Task details -> When a line of the records contains "Alex", copy it.
[Opening Input data section]
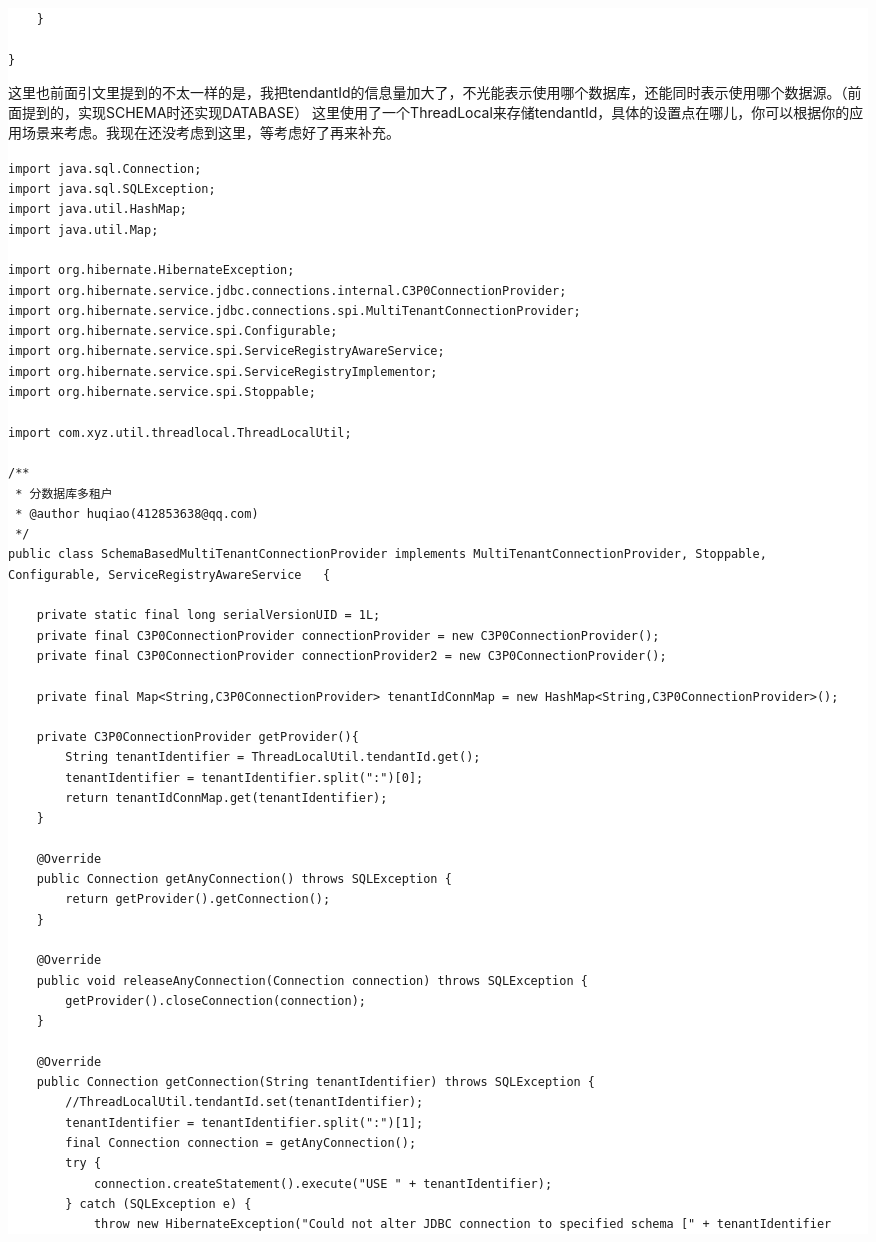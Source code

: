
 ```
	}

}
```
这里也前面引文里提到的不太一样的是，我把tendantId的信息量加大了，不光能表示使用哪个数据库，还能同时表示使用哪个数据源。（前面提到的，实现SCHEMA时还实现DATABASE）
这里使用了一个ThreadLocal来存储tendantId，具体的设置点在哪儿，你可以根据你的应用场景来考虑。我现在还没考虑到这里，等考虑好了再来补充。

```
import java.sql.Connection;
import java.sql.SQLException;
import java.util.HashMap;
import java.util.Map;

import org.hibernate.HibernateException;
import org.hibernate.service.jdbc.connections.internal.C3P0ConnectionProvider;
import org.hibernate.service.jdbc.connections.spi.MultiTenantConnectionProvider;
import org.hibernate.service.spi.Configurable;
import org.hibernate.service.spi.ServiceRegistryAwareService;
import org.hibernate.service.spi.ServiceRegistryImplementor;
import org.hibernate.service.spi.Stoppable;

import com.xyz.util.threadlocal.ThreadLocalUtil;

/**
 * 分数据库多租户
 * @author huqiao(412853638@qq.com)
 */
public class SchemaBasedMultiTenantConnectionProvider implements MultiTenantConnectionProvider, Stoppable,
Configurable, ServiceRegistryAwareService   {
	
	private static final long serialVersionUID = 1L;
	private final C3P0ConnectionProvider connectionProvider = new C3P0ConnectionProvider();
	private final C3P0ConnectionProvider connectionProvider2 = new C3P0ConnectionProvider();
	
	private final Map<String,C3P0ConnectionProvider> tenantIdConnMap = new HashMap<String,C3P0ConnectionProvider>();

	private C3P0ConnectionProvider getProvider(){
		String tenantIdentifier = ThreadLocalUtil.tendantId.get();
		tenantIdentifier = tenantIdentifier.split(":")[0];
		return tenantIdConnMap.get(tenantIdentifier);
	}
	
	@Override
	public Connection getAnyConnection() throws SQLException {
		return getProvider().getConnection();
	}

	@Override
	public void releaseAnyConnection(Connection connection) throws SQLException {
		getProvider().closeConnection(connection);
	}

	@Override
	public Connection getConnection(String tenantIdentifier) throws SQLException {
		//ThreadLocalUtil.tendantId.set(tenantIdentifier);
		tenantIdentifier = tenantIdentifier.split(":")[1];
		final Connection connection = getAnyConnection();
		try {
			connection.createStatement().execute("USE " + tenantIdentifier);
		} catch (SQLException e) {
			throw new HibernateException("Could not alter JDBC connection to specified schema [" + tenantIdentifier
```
[Closing Input data section]
[Opening Input data section]
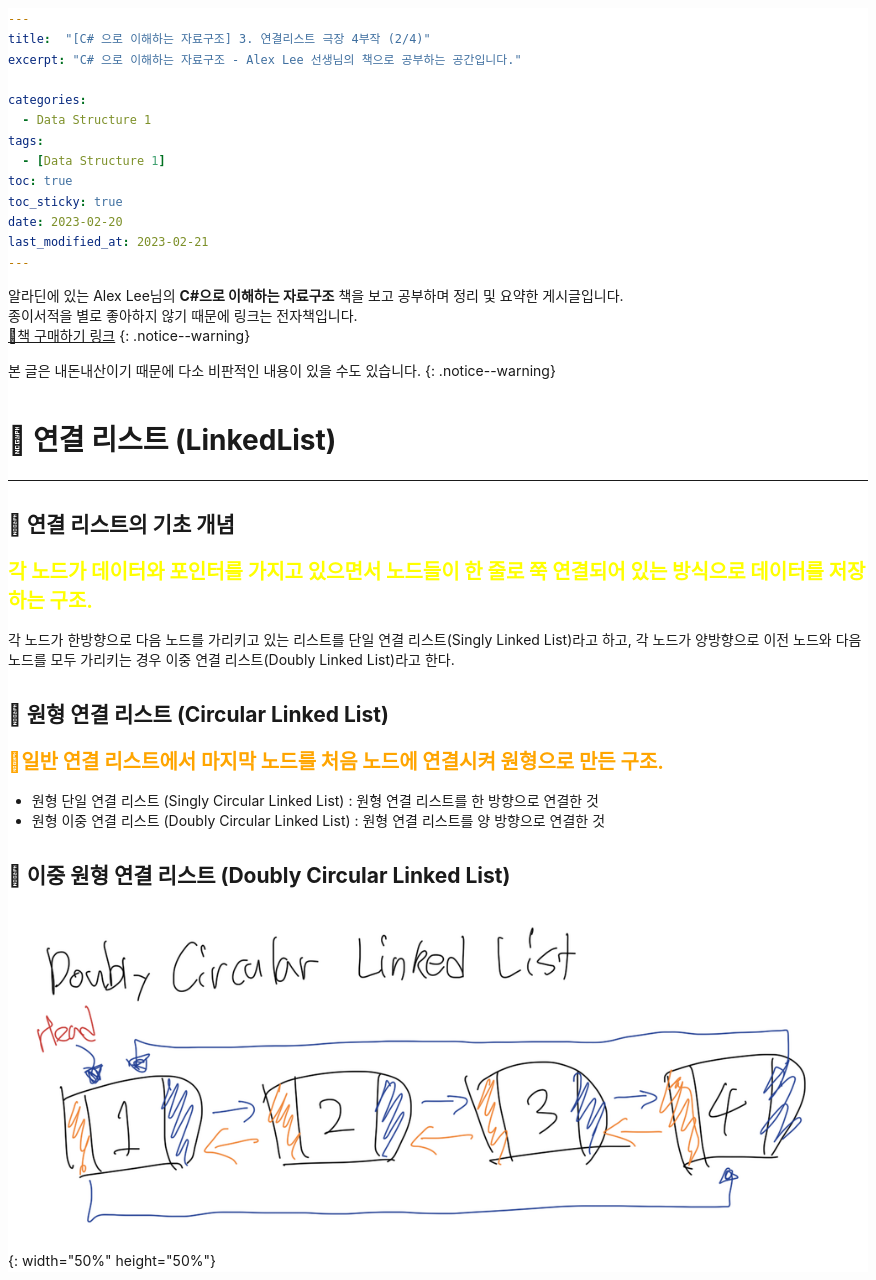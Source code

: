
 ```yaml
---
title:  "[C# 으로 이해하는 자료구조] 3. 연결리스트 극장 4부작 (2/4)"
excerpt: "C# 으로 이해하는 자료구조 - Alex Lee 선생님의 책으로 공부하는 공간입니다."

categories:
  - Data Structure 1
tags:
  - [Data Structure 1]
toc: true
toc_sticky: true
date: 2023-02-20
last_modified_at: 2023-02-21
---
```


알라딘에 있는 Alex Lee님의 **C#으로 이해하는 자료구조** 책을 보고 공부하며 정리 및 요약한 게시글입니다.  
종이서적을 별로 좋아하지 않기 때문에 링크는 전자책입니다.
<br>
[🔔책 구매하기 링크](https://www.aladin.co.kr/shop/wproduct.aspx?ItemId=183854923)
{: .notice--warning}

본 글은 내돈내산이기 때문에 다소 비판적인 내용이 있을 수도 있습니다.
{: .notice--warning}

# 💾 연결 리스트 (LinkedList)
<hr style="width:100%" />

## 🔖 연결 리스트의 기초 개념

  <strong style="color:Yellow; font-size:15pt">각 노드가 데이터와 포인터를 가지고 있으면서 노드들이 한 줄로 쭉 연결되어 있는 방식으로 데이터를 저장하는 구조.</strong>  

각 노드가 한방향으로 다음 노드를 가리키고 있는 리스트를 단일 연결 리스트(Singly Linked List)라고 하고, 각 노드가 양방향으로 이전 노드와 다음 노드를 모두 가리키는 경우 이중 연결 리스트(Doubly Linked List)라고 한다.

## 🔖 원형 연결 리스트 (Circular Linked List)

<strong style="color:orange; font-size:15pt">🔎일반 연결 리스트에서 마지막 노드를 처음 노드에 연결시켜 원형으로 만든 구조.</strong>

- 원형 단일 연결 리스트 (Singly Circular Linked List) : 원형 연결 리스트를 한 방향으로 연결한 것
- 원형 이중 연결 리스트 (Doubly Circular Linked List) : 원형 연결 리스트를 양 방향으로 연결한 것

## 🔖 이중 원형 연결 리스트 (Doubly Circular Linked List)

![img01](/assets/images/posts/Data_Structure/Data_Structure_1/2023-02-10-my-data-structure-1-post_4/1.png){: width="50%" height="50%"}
[Closing Input data section]
Problem solution ->
excerpt: "C# 으로 이해하는 자료구조 - Alex Lee 선생님의 책으로 공부하는 공간입니다."
알라딘에 있는 Alex Lee님의 **C#으로 이해하는 자료구조** 책을 보고 공부하며 정리 및 요약한 게시글입니다.  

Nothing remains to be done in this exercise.